Only the lines with the string "flood" are needed; return each of them from the entries below.

**Recorded data**

──────

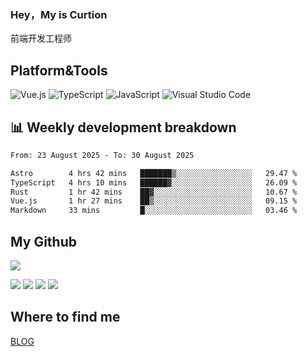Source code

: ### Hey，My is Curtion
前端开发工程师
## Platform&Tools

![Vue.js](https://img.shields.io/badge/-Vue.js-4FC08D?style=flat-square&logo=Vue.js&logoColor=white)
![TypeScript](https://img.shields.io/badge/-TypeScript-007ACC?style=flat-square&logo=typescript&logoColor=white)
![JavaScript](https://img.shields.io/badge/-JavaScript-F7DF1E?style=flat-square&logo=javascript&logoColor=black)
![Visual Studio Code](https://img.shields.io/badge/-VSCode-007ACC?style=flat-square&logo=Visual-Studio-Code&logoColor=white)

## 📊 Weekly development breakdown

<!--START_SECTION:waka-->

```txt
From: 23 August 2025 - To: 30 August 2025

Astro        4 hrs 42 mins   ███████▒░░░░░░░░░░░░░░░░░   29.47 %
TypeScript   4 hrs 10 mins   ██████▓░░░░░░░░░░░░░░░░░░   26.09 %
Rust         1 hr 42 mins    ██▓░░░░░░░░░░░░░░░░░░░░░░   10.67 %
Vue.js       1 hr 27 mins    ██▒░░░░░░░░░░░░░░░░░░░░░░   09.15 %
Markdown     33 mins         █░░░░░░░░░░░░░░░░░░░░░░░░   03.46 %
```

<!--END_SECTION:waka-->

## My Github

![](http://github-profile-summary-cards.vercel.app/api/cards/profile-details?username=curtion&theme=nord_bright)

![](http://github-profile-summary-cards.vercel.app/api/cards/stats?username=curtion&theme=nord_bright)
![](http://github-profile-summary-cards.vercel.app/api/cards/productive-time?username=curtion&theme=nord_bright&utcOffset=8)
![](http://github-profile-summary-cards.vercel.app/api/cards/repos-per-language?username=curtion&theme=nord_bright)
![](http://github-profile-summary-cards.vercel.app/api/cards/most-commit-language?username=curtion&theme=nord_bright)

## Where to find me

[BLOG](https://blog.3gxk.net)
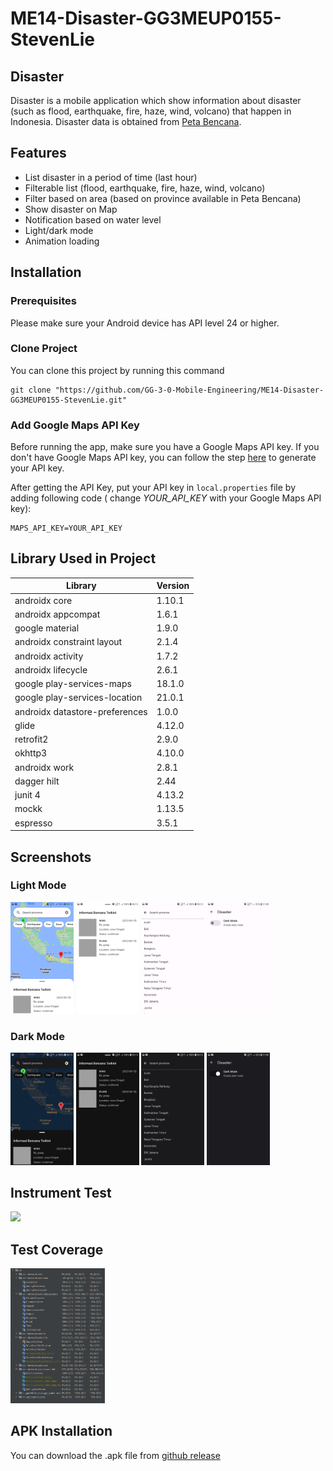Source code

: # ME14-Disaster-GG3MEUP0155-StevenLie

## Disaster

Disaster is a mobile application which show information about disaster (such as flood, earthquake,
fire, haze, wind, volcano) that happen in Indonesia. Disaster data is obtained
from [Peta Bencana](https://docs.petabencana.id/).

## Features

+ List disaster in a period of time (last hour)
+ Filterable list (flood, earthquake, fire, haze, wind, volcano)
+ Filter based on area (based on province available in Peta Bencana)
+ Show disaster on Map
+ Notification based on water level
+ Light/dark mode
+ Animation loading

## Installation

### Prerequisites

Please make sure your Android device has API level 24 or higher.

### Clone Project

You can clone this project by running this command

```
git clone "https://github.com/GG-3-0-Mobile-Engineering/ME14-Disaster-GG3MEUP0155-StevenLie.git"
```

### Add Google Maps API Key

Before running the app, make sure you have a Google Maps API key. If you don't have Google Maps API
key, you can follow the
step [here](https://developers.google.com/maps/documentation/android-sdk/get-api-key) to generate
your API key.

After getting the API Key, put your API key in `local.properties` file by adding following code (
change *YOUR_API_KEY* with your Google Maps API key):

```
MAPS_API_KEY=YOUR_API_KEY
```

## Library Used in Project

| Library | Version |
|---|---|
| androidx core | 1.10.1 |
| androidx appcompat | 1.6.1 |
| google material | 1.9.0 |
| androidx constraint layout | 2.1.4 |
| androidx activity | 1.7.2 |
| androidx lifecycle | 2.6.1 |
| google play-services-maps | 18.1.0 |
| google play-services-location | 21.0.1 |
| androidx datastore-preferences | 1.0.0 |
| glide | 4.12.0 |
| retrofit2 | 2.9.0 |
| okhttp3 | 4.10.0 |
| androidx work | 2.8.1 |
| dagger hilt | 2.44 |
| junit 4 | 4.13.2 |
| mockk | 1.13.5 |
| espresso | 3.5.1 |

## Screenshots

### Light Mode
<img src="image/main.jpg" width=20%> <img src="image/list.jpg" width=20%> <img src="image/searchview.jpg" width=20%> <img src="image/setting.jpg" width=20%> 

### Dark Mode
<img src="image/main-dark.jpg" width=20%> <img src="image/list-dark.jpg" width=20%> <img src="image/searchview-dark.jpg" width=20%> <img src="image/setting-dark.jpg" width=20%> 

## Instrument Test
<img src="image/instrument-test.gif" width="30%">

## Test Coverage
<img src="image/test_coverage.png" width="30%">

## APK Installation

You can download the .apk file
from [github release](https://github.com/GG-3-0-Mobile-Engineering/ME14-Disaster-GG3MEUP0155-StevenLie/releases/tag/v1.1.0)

──────

**Solution to this problem**
Disaster is a mobile application which show information about disaster (such as flood, earthquake,
+ Filterable list (flood, earthquake, fire, haze, wind, volcano)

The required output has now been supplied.